Replace a default library jar
Databricks includes a number of default Java and Scala libraries. You can replace any of these libraries with another version by using a cluster-scoped init script to remove the default library jar and then install the version you require.
Important
Removing default libraries and installing new versions may cause instability or completely break your Databricks cluster. You should thoroughly test any new library version in your environment before running production jobs.
Identify the artifact id
To identify the name of the jar file you want to remove:
- Click the Databricks Runtime version you are using from the list of supported releases.
- Navigate to the Java and Scala libraries section.
- Identify the Artifact ID for the library you want to remove.
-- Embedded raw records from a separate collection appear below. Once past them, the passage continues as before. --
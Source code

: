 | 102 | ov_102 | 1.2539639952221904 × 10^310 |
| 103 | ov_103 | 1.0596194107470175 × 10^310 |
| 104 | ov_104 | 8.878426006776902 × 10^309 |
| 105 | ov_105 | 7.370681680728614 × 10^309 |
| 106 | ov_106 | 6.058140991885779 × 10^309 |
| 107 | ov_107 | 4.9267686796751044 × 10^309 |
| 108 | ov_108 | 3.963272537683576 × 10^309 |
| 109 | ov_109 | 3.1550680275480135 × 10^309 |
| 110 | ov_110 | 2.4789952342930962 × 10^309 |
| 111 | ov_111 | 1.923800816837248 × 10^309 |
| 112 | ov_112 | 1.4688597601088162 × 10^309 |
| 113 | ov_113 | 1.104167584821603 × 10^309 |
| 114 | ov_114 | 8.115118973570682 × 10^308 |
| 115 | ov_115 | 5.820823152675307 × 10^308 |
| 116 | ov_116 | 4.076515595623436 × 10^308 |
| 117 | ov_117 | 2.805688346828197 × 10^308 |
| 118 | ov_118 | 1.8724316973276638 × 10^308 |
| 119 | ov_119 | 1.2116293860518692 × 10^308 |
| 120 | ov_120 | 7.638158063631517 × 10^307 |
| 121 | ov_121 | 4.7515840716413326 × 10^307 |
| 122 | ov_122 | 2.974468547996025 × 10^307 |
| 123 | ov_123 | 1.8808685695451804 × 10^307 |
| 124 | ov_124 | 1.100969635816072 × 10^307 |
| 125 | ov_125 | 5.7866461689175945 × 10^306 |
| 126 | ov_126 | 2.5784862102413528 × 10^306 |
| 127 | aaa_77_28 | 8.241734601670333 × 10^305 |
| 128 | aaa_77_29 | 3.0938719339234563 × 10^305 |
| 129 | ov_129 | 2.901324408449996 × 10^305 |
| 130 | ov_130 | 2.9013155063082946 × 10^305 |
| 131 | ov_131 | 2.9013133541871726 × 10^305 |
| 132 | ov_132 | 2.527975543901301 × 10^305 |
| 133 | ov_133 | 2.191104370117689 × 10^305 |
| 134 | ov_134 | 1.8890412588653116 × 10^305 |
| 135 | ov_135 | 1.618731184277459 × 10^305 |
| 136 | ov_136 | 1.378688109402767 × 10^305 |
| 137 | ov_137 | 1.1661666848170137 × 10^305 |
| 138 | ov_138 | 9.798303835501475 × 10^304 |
Use the artifact id to find the jar filename
Use the ls -l
command in a notebook to find the jar that contains the artifact id. For example, to find the jar filename for the spark-snowflake_2.12
artifact id in Databricks Runtime 7.0 you can use the following code:
%sh
ls -l /databricks/jars/*spark-snowflake_2.12*
This returns the jar filename
`----workspace_spark_3_0--maven-trees--hive-2.3__hadoop-2.7--net.snowflake--spark-snowflake_2.12--net.snowflake__spark-snowflake_2.12__2.5.9-spark_2.4.jar`.
Create the init script
Use the following template to create a cluster-scoped init script.
#!/bin/bash
rm -rf /databricks/jars/<jar_filename_to_remove>.jar
cp /dbfs/<path_to_replacement_jar>/<replacement_jar_filename>.jar /databricks/jars/
Using the spark-snowflake_2.12
example from the prior step would result in an init script similar to the following:
#!/bin/bash
rm -rf /databricks/jars/----workspace_spark_3_0--maven-trees--hive-2.3__hadoop-2.7--net.snowflake--spark-snowflake_2.12--net.snowflake__spark-snowflake_2.12__2.5.9-spark_2.4.jar
cp /dbfs/FileStore/jars/e43fe9db_c48d_412b_b142_cdde10250800-spark_snowflake_2_11_2_7_1_spark_2_4-b2adc.jar /databricks/jars/
Install the init script and restart
- Install the cluster-scoped init script on the cluster, following the instructions in Configure a cluster-scoped init script.
- Restart the cluster.